Re: [PATCHv4 02/10] mm: convert mm->nr_ptes to atomic_t

"Kirill A. Shutemov" <kirill.shutemov@xxxxxxxxxxxxxxx> · Sat, 28 Sep 2013 19:12:56 +0300 (EEST)

Johannes Weiner wrote:
> On Sat, Sep 28, 2013 at 01:24:51AM +0300, Kirill A. Shutemov wrote:
> > Cody P Schafer wrote:
> > > On 09/27/2013 06:16 AM, Kirill A. Shutemov wrote:
> > > > With split page table lock for PMD level we can't hold
> > > > mm->page_table_lock while updating nr_ptes.
> > > >
> > > > Let's convert it to atomic_t to avoid races.
> > > >
> > > 
> > > > ---
> > > 
> > > > diff --git a/include/linux/mm_types.h b/include/linux/mm_types.h
> > > > index 84e0c56e1e..99f19e850d 100644
> > > > --- a/include/linux/mm_types.h
> > > > +++ b/include/linux/mm_types.h
> > > > @@ -339,6 +339,7 @@ struct mm_struct {
> > > >   	pgd_t * pgd;
> > > >   	atomic_t mm_users;			/* How many users with user space? */
> > > >   	atomic_t mm_count;			/* How many references to "struct mm_struct" (users count as 1) */
> > > > +	atomic_t nr_ptes;			/* Page table pages */
> > > >   	int map_count;				/* number of VMAs */
> > > >
> > > >   	spinlock_t page_table_lock;		/* Protects page tables and some counters */
> > > > @@ -360,7 +361,6 @@ struct mm_struct {
> > > >   	unsigned long exec_vm;		/* VM_EXEC & ~VM_WRITE */
> > > >   	unsigned long stack_vm;		/* VM_GROWSUP/DOWN */
> > > >   	unsigned long def_flags;
> > > > -	unsigned long nr_ptes;		/* Page table pages */
> > > >   	unsigned long start_code, end_code, start_data, end_data;
> > > >   	unsigned long start_brk, brk, start_stack;
> > > >   	unsigned long arg_start, arg_end, env_start, env_end;
> > > 
> > > Will 32bits always be enough here?
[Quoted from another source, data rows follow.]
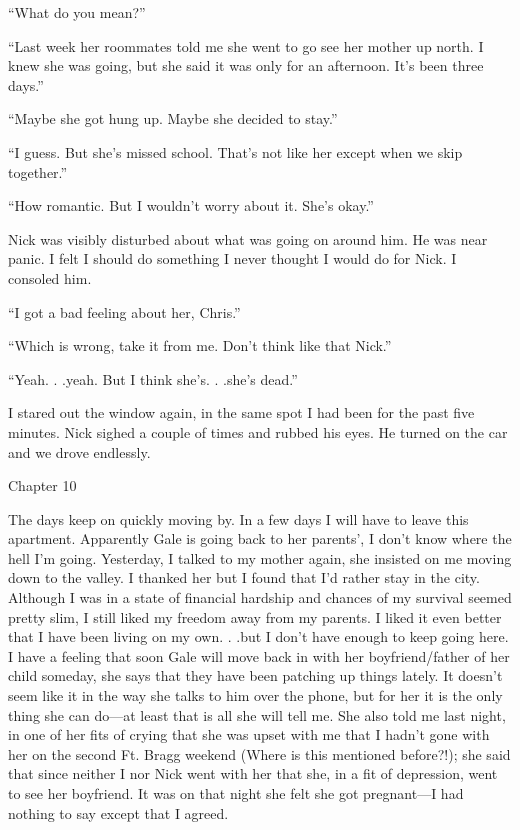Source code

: ``What do you mean?''

``Last week her roommates told me she went to go see her mother up
north. I knew she was going, but she said it was only for an afternoon.
It's been three days.''

``Maybe she got hung up. Maybe she decided to stay.''

``I guess. But she's missed school. That's not like her except when we
skip together.''

``How romantic. But I wouldn't worry about it. She's okay.''

Nick was visibly disturbed about what was going on around him. He was
near panic. I felt I should do something I never thought I would do for
Nick. I consoled him.

``I got a bad feeling about her, Chris.''

``Which is wrong, take it from me. Don't think like that Nick.''

``Yeah. . .yeah. But I think she's. . .she's dead.''

I stared out the window again, in the same spot I had been for the past
five minutes. Nick sighed a couple of times and rubbed his eyes. He
turned on the car and we drove endlessly.

Chapter 10

The days keep on quickly moving by. In a few days I will have to leave
this apartment. Apparently Gale is going back to her parents', I don't
know where the hell I'm going. Yesterday, I talked to my mother again,
she insisted on me moving down to the valley. I thanked her but I found
that I'd rather stay in the city. Although I was in a state of financial
hardship and chances of my survival seemed pretty slim, I still liked my
freedom away from my parents. I liked it even better that I have been
living on my own. . .but I don't have enough to keep going here. I have
a feeling that soon Gale will move back in with her boyfriend/father of
her child someday, she says that they have been patching up things
lately. It doesn't seem like it in the way she talks to him over the
phone, but for her it is the only thing she can do---at least that is
all she will tell me. She also told me last night, in one of her fits of
crying that she was upset with me that I hadn't gone with her on the
second Ft. Bragg weekend (Where is this mentioned before?!); she said
that since neither I nor Nick went with her that she, in a fit of
depression, went to see her boyfriend. It was on that night she felt she
got pregnant---I had nothing to say except that I agreed.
Should atomic_long_t be used instead?
> > 
> > Good question!
> > 
> > On x86_64 we need one table to cover 2M (512 entries by 4k, 21 bits) of
> > virtual address space. Total size of virtual memory which can be covered
> > by 31-bit (32 - sign) nr_ptes is 52 bits (31 + 21).
> > 
> > Currently, on x86_64 with 4-level page tables we can use at most 48 bit of
> > virtual address space (only half of it available for userspace), so we
> > pretty safe here.
> > 
> > Although, it can be a potential problem, if (when) x86_64 will implement
> > 5-level page tables -- 57-bits of virtual address space.
> > 
> > Any thoughts?
> 
> I'd just go with atomic_long_t to avoid having to worry about this in
> the first place.  It's been ulong forever and I'm not aware of struct
> mm_struct size being an urgent issue.  Cutting this type in half and
> adding overflow checks adds more problems than it solves.

Good point. Updated patch is below.
It will cause few trivial conflicts in other patches. The whole patchset
can be found here:

git://git.kernel.org/pub/scm/linux/kernel/git/kas/linux.git thp/split_pmd_ptl/v5

>From fa55c2f7be050d0aa8e529a867de850ab1d0a7fb Mon Sep 17 00:00:00 2001
From: "Kirill A. Shutemov" <kirill.shutemov@xxxxxxxxxxxxxxx>
Date: Thu, 12 Sep 2013 19:32:15 +0300
Subject: [PATCHv5] mm: convert mm->nr_ptes to atomic_long_t

With split page table lock for PMD level we can't hold
mm->page_table_lock while updating nr_ptes.

Let's convert it to atomic_long_t to avoid races.

Signed-off-by: Kirill A. Shutemov <kirill.shutemov@xxxxxxxxxxxxxxx>
Tested-by: Alex Thorlton <athorlton@xxxxxxx>
---
 fs/proc/task_mmu.c       |  3 ++-
 include/linux/mm_types.h |  2 +-
 kernel/fork.c            |  2 +-
 mm/huge_memory.c         | 10 +++++-----
 mm/memory.c              |  4 ++--
 mm/mmap.c                |  3 ++-
 mm/oom_kill.c            |  6 +++---
 7 files changed, 16 insertions(+), 14 deletions(-)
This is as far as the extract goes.